Supplied material Block Start

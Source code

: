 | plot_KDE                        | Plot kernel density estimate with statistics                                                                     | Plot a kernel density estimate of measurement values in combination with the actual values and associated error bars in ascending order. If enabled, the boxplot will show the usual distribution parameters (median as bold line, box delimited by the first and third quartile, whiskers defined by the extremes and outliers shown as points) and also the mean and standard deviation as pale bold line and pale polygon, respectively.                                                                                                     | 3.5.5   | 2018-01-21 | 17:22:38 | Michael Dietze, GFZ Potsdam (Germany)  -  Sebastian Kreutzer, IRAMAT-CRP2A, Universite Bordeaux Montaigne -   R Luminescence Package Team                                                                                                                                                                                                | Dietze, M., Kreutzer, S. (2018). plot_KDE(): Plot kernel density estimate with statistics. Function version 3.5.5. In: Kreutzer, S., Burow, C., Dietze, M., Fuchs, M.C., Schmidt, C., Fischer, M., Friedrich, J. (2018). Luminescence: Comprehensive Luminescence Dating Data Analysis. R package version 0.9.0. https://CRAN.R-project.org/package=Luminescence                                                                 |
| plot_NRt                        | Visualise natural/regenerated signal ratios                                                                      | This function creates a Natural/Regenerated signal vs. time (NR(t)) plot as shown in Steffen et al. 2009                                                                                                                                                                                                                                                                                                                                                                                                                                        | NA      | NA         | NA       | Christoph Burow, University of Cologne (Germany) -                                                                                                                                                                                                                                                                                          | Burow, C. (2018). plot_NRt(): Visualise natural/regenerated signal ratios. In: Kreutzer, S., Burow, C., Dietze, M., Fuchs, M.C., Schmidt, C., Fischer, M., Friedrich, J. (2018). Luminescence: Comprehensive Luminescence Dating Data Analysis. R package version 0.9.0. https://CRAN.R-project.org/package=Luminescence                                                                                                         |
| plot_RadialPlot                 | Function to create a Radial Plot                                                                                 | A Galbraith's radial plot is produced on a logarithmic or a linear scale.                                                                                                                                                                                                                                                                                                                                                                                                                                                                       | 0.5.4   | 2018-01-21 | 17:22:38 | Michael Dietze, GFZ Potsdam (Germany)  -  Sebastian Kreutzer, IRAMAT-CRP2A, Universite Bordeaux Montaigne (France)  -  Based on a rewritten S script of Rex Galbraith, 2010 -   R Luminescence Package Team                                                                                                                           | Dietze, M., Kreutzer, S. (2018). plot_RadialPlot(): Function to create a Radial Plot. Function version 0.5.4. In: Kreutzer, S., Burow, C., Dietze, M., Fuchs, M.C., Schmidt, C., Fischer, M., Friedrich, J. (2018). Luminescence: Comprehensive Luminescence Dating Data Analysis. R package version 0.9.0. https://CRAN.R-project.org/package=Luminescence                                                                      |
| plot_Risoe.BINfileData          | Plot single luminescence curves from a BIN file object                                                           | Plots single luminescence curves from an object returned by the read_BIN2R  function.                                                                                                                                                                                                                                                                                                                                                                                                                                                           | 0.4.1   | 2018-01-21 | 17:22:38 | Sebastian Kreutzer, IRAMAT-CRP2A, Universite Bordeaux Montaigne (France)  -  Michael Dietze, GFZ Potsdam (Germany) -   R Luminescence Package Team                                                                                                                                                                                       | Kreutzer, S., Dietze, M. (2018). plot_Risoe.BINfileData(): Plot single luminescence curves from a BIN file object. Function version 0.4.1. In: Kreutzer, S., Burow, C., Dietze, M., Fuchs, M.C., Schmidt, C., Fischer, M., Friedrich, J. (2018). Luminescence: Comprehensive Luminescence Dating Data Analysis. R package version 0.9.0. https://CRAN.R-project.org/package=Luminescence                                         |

Supplied material Block End

[Problem statement]: Write out every entry exactly as it appears.

[Output for this exercise]:
Source code

: | plot_KDE                        | Plot kernel density estimate with statistics                                                                     | Plot a kernel density estimate of measurement values in combination with the actual values and associated error bars in ascending order. If enabled, the boxplot will show the usual distribution parameters (median as bold line, box delimited by the first and third quartile, whiskers defined by the extremes and outliers shown as points) and also the mean and standard deviation as pale bold line and pale polygon, respectively.                                                                                                     | 3.5.5   | 2018-01-21 | 17:22:38 | Michael Dietze, GFZ Potsdam (Germany)  -  Sebastian Kreutzer, IRAMAT-CRP2A, Universite Bordeaux Montaigne -   R Luminescence Package Team                                                                                                                                                                                                | Dietze, M., Kreutzer, S. (2018). plot_KDE(): Plot kernel density estimate with statistics. Function version 3.5.5. In: Kreutzer, S., Burow, C., Dietze, M., Fuchs, M.C., Schmidt, C., Fischer, M., Friedrich, J. (2018). Luminescence: Comprehensive Luminescence Dating Data Analysis. R package version 0.9.0. https://CRAN.R-project.org/package=Luminescence                                                                 |
| plot_NRt                        | Visualise natural/regenerated signal ratios                                                                      | This function creates a Natural/Regenerated signal vs. time (NR(t)) plot as shown in Steffen et al. 2009                                                                                                                                                                                                                                                                                                                                                                                                                                        | NA      | NA         | NA       | Christoph Burow, University of Cologne (Germany) -                                                                                                                                                                                                                                                                                          | Burow, C. (2018). plot_NRt(): Visualise natural/regenerated signal ratios. In: Kreutzer, S., Burow, C., Dietze, M., Fuchs, M.C., Schmidt, C., Fischer, M., Friedrich, J. (2018). Luminescence: Comprehensive Luminescence Dating Data Analysis. R package version 0.9.0. https://CRAN.R-project.org/package=Luminescence                                                                                                         |
| plot_RadialPlot                 | Function to create a Radial Plot                                                                                 | A Galbraith's radial plot is produced on a logarithmic or a linear scale.                                                                                                                                                                                                                                                                                                                                                                                                                                                                       | 0.5.4   | 2018-01-21 | 17:22:38 | Michael Dietze, GFZ Potsdam (Germany)  -  Sebastian Kreutzer, IRAMAT-CRP2A, Universite Bordeaux Montaigne (France)  -  Based on a rewritten S script of Rex Galbraith, 2010 -   R Luminescence Package Team                                                                                                                           | Dietze, M., Kreutzer, S. (2018). plot_RadialPlot(): Function to create a Radial Plot. Function version 0.5.4. In: Kreutzer, S., Burow, C., Dietze, M., Fuchs, M.C., Schmidt, C., Fischer, M., Friedrich, J. (2018). Luminescence: Comprehensive Luminescence Dating Data Analysis. R package version 0.9.0. https://CRAN.R-project.org/package=Luminescence                                                                      |
| plot_Risoe.BINfileData          | Plot single luminescence curves from a BIN file object                                                           | Plots single luminescence curves from an object returned by the read_BIN2R  function.                                                                                                                                                                                                                                                                                                                                                                                                                                                           | 0.4.1   | 2018-01-21 | 17:22:38 | Sebastian Kreutzer, IRAMAT-CRP2A, Universite Bordeaux Montaigne (France)  -  Michael Dietze, GFZ Potsdam (Germany) -   R Luminescence Package Team                                                                                                                                                                                       | Kreutzer, S., Dietze, M. (2018). plot_Risoe.BINfileData(): Plot single luminescence curves from a BIN file object. Function version 0.4.1. In: Kreutzer, S., Burow, C., Dietze, M., Fuchs, M.C., Schmidt, C., Fischer, M., Friedrich, J. (2018). Luminescence: Comprehensive Luminescence Dating Data Analysis. R package version 0.9.0. https://CRAN.R-project.org/package=Luminescence                                         |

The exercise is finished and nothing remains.